Board Testing HOWTO
This page gives you hints on how to test the coreboot support for your mainboard and all components present on the board.
We try to maintain one build tutorial / status page for every supported coreboot mainboard. The status table is always implemented using the status template in this wiki. A usage example is available, but you can also look at existing status pages.
For each item in the status table, this page describes how you can test the respective hardware part.
- Test at least one "full-speed" (USB 1.1) device (e.g. USB keyboard) and one "hi-speed" (USB 2.0) device (e.g. DVB-T adapter).
- Test both of the above devices on all available USB connectors. This includes the usual on-board connectors, but there may also be pin headers on the board where you can add further USB connectors.
Legacy / Super I/O
- Try loading the ppdev and parport_pc kernel modules: modprobe ppdev; modprobe parport_pc. Check if there were errors using dmesg.
- Try to actually use a parallel port device (e.g. a printer).
- If there are errors/problems, please post the superiotool -dV output on the mailing list and ask the developers for help.
- Try to create a beep on the PC speaker.
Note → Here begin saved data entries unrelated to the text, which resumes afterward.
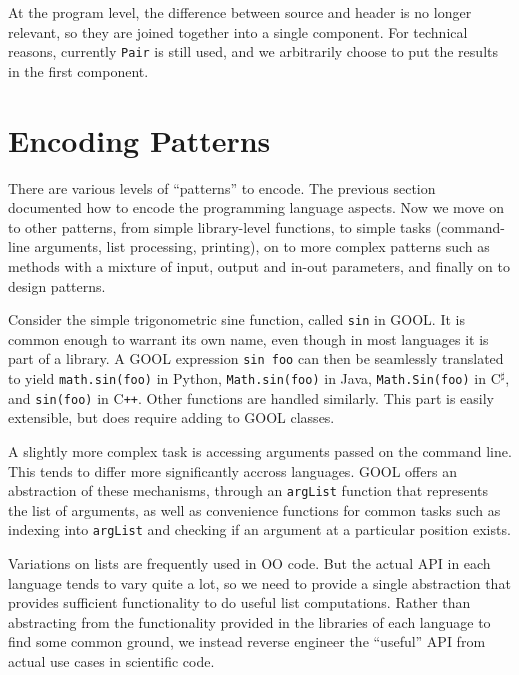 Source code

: \documentclass[sigplan,review,anonymous,prologue,dvipsnames]{acmart}
\newcommand{\Csharp}{C$^{\sharp}$}
\newcommand{\Cplusplus}{C\texttt{++}}
\begin{document}
At the program level, the difference between source and header is no
longer relevant, so they are joined together into a single component.
For technical reasons, currently \verb|Pair| is still used, and we arbitrarily
choose to put the results in the first component.


\section{Encoding Patterns} \label{sec:patterns}

There are various levels of ``patterns'' to encode. The previous section
documented how to encode the programming language aspects. Now we
move on to other patterns, from simple library-level functions, to
simple tasks (command-line arguments, list processing, printing), on to
more complex patterns such as methods with a mixture of input, output
and in-out parameters, and finally on to design patterns.

Consider the simple trigonometric sine function, called \verb|sin| in
GOOL. It is common enough to warrant its own name, even though in most
languages it is part of a library.  A GOOL expression \verb|sin foo|
can then be seamlessly translated to 
yield \verb|math.sin(foo)| in Python, \verb|Math.sin(foo)| in Java,
\verb|Math.Sin(foo)| in \Csharp, and \verb|sin(foo)| in \Cplusplus. Other
functions are handled similarly.  This part is easily extensible, but does
require adding to GOOL classes.

A slightly more complex task is accessing arguments passed on the command
line. This tends to differ more significantly accross languages. GOOL
offers an abstraction of these mechanisms, through an \verb|argList| function
that represents the list of arguments, as well as convenience functions for
common tasks such as indexing into \verb|argList| and checking if an argument
at a particular position exists.

Variations on lists are frequently used in OO code.  But the actual API
in each language tends to vary quite a lot, so we need to provide a single
abstraction that provides sufficient functionality to do useful list
computations.  Rather than abstracting from the functionality provided
in the libraries of each language to find some common ground, we instead
reverse engineer the ``useful'' API from actual use cases in scientific
code.  
\end{document}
There are various ways to do that, e.g. you can use the Debian package beep (apt-get install beep).
- If that doesn't work, check that you actually have a speaker correctly attached and also try modprobe pcspkr.
- DO NOT ATTEMPT TO FOLLOW THESE INSTRUCTIONS UNLESS YOU KNOW WHAT YOU ARE DOING! THIS CAN RENDER YOUR MAINBOARD TOTALLY UNUSABLE! YOU HAVE BEEN WARNED!
- To check whether flashrom knows about your chipset and ROM chip, run flashrom.
- If it says "Found chipset CHIPSETNAME..." and "CHIPNAME found at..." that's a good first sign.
- To check if you can read the existing BIOS image from the chip, run flashrom -r backup.bin.
- Now the really important part, checking if writing an image on the chip works:
- First make sure you have a backup chip containing the original BIOS. Also, you should have verified that it actually boots your system successfully. Put away that backup chip somewhere safe.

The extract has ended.